Elle Fanning’s Elf Look and the Celebrity Cosplay Trend
When Elle Fanning appeared in a sheer green-and-black bodysuit with a crown-like headband for an elf-inspired look in Margo’s Got Money Troubles, it instantly fueled talk about the celebrity cosplay trend. The behind-the-scenes image from episode four, aptly titled Buddies, shows how fantasy styling is no longer confined to convention halls. Instead, it is folded into prestige streaming series and promoted like high-fashion editorial. Her outfit reads as much runway as roleplay, blurring boundaries between anime inspired fashion, Western fantasy elves and red-carpet spectacle. Minimalist accessories paired with a statement silhouette echo how anime character designs rely on strong shapes and a single defining motif. By placing such a look at the center of a major Apple TV+ show, producers effectively normalize cosplay-coded visuals for a broad audience. Fans reacting online weren’t just discussing plot; they were dissecting fabrics, silhouettes, and references, treating a scripted costume like an Instagram-ready lookbook moment.

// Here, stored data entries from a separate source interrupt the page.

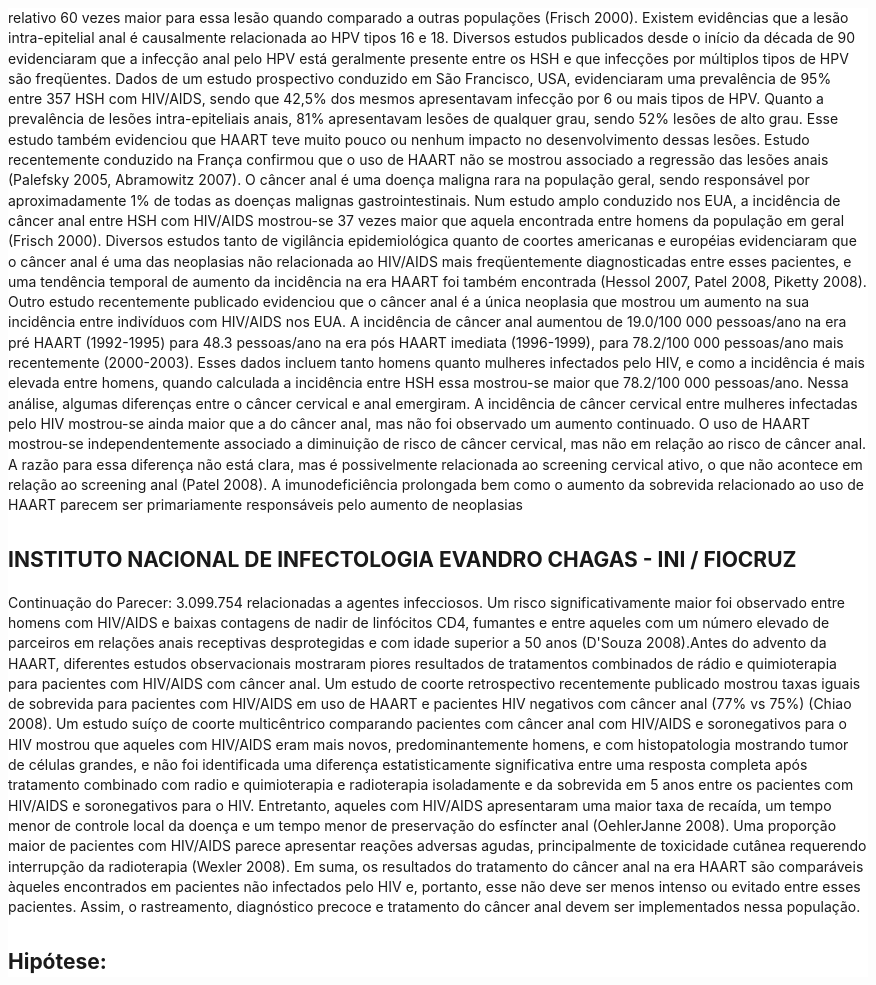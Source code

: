relativo 60 vezes maior para essa lesão quando comparado a outras populações (Frisch 2000). Existem evidências que a lesão intra-epitelial anal é causalmente relacionada ao HPV tipos 16 e 18. Diversos estudos publicados desde o início da década de 90 evidenciaram que a infecção anal pelo HPV está geralmente presente entre os HSH e que infecções por múltiplos tipos de HPV são freqüentes. Dados de um estudo prospectivo conduzido em São Francisco, USA, evidenciaram uma prevalência de 95% entre 357 HSH com HIV/AIDS, sendo que 42,5% dos mesmos apresentavam infecção por 6 ou mais tipos de HPV. Quanto a prevalência de lesões intra-epiteliais anais, 81% apresentavam lesões de qualquer grau, sendo 52% lesões de alto grau. Esse estudo também evidenciou que HAART teve muito pouco ou nenhum impacto no desenvolvimento dessas lesões. Estudo recentemente conduzido na França confirmou que o uso de HAART não se mostrou associado a regressão das lesões anais (Palefsky 2005, Abramowitz 2007). O câncer anal é uma doença maligna rara na população geral, sendo responsável por aproximadamente 1% de todas as doenças malignas gastrointestinais. Num estudo amplo conduzido nos EUA, a incidência de câncer anal entre HSH com HIV/AIDS mostrou-se 37 vezes maior que aquela encontrada entre homens da população em geral (Frisch 2000). Diversos estudos tanto de vigilância epidemiológica quanto de coortes americanas e européias evidenciaram que o câncer anal é uma das neoplasias não relacionada ao HIV/AIDS mais freqüentemente diagnosticadas entre esses pacientes, e uma tendência temporal de aumento da incidência na era HAART foi também encontrada (Hessol 2007, Patel 2008, Piketty 2008). Outro estudo recentemente publicado evidenciou que o câncer anal é a única neoplasia que mostrou um aumento na sua incidência entre indivíduos com HIV/AIDS nos EUA. A incidência de câncer anal aumentou de 19.0/100 000 pessoas/ano na era pré HAART (1992-1995) para 48.3 pessoas/ano na era pós HAART imediata (1996-1999), para 78.2/100 000 pessoas/ano mais recentemente (2000-2003). Esses dados incluem tanto homens quanto mulheres infectados pelo HIV, e como a incidência é mais elevada entre homens, quando calculada a incidência entre HSH essa mostrou-se maior que 78.2/100 000 pessoas/ano. Nessa análise, algumas diferenças entre o câncer cervical e anal emergiram. A incidência de câncer cervical entre mulheres infectadas pelo HIV mostrou-se ainda maior que a do câncer anal, mas não foi observado um aumento continuado. O
uso de HAART mostrou-se independentemente associado a diminuição de risco de câncer cervical, mas não em relação ao risco de câncer anal. A razão para essa diferença não está clara, mas é possivelmente relacionada ao screening cervical ativo, o que não acontece em relação ao screening anal (Patel 2008). A imunodeficiência prolongada bem como o aumento da sobrevida relacionado ao uso de HAART parecem ser primariamente responsáveis pelo aumento de neoplasias
## INSTITUTO NACIONAL DE INFECTOLOGIA EVANDRO CHAGAS - INI / FIOCRUZ

Continuação do Parecer: 3.099.754
relacionadas a agentes infecciosos. Um risco significativamente maior foi observado entre homens com HIV/AIDS e baixas contagens de nadir de linfócitos CD4, fumantes e entre aqueles com um número elevado de parceiros em relações anais receptivas desprotegidas e com idade superior a 50 anos (D'Souza 2008).Antes do advento da HAART, diferentes estudos observacionais mostraram piores resultados de tratamentos combinados de rádio e quimioterapia para pacientes com HIV/AIDS com câncer anal. Um estudo de coorte retrospectivo recentemente publicado mostrou taxas iguais de sobrevida para pacientes com HIV/AIDS em uso de HAART e pacientes HIV negativos com câncer anal (77% vs 75%) (Chiao 2008). Um estudo suíço de coorte multicêntrico comparando pacientes com câncer anal com HIV/AIDS e soronegativos para o HIV mostrou que aqueles com HIV/AIDS eram mais novos, predominantemente homens, e com histopatologia mostrando tumor de células grandes, e não foi identificada uma diferença estatisticamente significativa entre uma resposta completa após tratamento combinado com radio e quimioterapia e radioterapia isoladamente e da sobrevida em 5 anos entre os pacientes com HIV/AIDS e soronegativos para o HIV. Entretanto, aqueles com HIV/AIDS apresentaram uma maior taxa de recaída, um tempo menor de controle local da doença e um tempo menor de preservação do esfíncter anal (OehlerJanne 2008). Uma proporção maior de pacientes com HIV/AIDS parece apresentar reações adversas agudas, principalmente de toxicidade cutânea requerendo interrupção da radioterapia (Wexler 2008). Em suma, os resultados do tratamento do câncer anal na era HAART são comparáveis àqueles encontrados em pacientes não infectados pelo HIV e, portanto, esse não deve ser menos intenso ou evitado entre esses pacientes. Assim, o rastreamento, diagnóstico precoce e tratamento do câncer anal devem ser implementados nessa população.
## Hipótese:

Overwatch Cosplay Culture, K‑Pop Skins and Feedback Loops
Overwatch cosplay culture offers another lens on anime aesthetics going mainstream, especially through crossover skins like Mercy’s Le Sserafim collaboration. A recent fan build of this skin, shared by user u/uzileks on the Overwatch subreddit, translated the in-game design into real life without access to high-end 3D printing for the wings. The result impressed the community not only for accuracy but for resourceful craftsmanship, underlining how game skins already function as ready-made cosplay templates. The Le Sserafim skin itself fuses K‑pop and anime inspired fashion: sharp lines, idol-style detailing, and Mercy’s iconic angelic silhouette. This kind of pop culture crossover pulls music, gaming and anime-adjacent design into a shared visual vocabulary. When Blizzard commissions such collaborations and fans rush to recreate them, it creates a feedback loop where official content is produced with cosplay in mind, and fan builds in turn promote the game like organic, cosplay-like campaigns.
From Niche Aesthetics to Aspirational Style
Taken together, these examples show how anime and manga aesthetics have shifted from subcultural signifiers to aspirational style cues. Jisoo’s festival-honoured drama work leans on webtoon logic and romantic tech fantasies; Elle Fanning’s elf outfit treats a cosplay-coded design as a glamorous character look; Overwatch’s K‑pop skins translate idol visuals into interactive avatars. Each instance places anime-adjacent styling in aspirational contexts: award ceremonies, prestige streaming platforms, and blockbuster games. Online fan reactions tend to celebrate these crossovers, amplifying them through fan art, edits and commentary that further normalize such looks. At the industry level, marketers increasingly frame campaigns around celebrity cosplay trend moments—behind-the-scenes costume reveals, influencer-led photoshoots, and tie-in events where stars effectively cosplay their own characters. Rather than borrowing from anime culture at arm’s length, mainstream entertainment now co-creates with fan aesthetics, acknowledging that what once belonged to cons and forums now shapes the center of pop culture.